**WHAT TO WORK ON:**
Give the data again in full. Keep every line the same.

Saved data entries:
━━━━━━━━━━

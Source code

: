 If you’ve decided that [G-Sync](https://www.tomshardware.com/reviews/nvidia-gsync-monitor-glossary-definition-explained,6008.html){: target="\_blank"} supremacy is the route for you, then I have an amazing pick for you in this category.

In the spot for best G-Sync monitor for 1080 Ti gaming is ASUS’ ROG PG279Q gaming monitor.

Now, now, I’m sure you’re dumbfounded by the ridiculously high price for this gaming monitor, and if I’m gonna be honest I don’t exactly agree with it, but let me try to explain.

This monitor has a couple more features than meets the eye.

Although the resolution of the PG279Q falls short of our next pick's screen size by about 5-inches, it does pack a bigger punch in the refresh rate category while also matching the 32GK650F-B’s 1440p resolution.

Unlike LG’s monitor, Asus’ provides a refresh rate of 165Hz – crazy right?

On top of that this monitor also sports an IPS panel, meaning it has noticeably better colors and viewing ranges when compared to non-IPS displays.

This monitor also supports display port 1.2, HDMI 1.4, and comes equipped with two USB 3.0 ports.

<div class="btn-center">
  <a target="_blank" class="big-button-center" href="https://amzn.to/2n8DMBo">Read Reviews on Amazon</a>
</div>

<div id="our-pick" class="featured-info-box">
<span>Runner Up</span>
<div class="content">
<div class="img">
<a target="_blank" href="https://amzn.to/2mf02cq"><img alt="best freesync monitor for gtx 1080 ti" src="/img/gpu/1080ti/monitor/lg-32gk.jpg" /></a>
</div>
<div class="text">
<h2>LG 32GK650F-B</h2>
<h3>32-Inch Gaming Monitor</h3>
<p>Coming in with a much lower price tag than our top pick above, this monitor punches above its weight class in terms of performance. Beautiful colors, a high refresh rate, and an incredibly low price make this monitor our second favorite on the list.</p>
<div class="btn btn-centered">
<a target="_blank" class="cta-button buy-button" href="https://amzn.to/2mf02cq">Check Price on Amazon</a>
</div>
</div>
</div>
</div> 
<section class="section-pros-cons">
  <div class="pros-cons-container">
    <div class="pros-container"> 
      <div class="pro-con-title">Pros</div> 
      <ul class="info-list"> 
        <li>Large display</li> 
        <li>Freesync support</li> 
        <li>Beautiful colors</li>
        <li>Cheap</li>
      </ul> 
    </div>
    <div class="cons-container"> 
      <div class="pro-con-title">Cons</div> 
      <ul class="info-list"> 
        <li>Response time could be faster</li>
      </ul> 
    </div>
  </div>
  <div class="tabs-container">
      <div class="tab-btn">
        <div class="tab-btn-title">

━━━━━━━━━━

**RESULT:**
Source code

: If you’ve decided that [G-Sync](https://www.tomshardware.com/reviews/nvidia-gsync-monitor-glossary-definition-explained,6008.html){: target="\_blank"} supremacy is the route for you, then I have an amazing pick for you in this category.

In the spot for best G-Sync monitor for 1080 Ti gaming is ASUS’ ROG PG279Q gaming monitor.

Now, now, I’m sure you’re dumbfounded by the ridiculously high price for this gaming monitor, and if I’m gonna be honest I don’t exactly agree with it, but let me try to explain.

This monitor has a couple more features than meets the eye.

Although the resolution of the PG279Q falls short of our next pick's screen size by about 5-inches, it does pack a bigger punch in the refresh rate category while also matching the 32GK650F-B’s 1440p resolution.

Unlike LG’s monitor, Asus’ provides a refresh rate of 165Hz – crazy right?

On top of that this monitor also sports an IPS panel, meaning it has noticeably better colors and viewing ranges when compared to non-IPS displays.

This monitor also supports display port 1.2, HDMI 1.4, and comes equipped with two USB 3.0 ports.

<div class="btn-center">
  <a target="_blank" class="big-button-center" href="https://amzn.to/2n8DMBo">Read Reviews on Amazon</a>
</div>

<div id="our-pick" class="featured-info-box">
<span>Runner Up</span>
<div class="content">
<div class="img">
<a target="_blank" href="https://amzn.to/2mf02cq"><img alt="best freesync monitor for gtx 1080 ti" src="/img/gpu/1080ti/monitor/lg-32gk.jpg" /></a>
</div>
<div class="text">
<h2>LG 32GK650F-B</h2>
<h3>32-Inch Gaming Monitor</h3>
<p>Coming in with a much lower price tag than our top pick above, this monitor punches above its weight class in terms of performance. Beautiful colors, a high refresh rate, and an incredibly low price make this monitor our second favorite on the list.</p>
<div class="btn btn-centered">
<a target="_blank" class="cta-button buy-button" href="https://amzn.to/2mf02cq">Check Price on Amazon</a>
</div>
</div>
</div>
</div> 
<section class="section-pros-cons">
  <div class="pros-cons-container">
    <div class="pros-container"> 
      <div class="pro-con-title">Pros</div> 
      <ul class="info-list"> 
        <li>Large display</li> 
        <li>Freesync support</li> 
        <li>Beautiful colors</li>
        <li>Cheap</li>
      </ul> 
    </div>
    <div class="cons-container"> 
      <div class="pro-con-title">Cons</div> 
      <ul class="info-list"> 
        <li>Response time could be faster</li>
      </ul> 
    </div>
  </div>
  <div class="tabs-container">
      <div class="tab-btn">
        <div class="tab-btn-title">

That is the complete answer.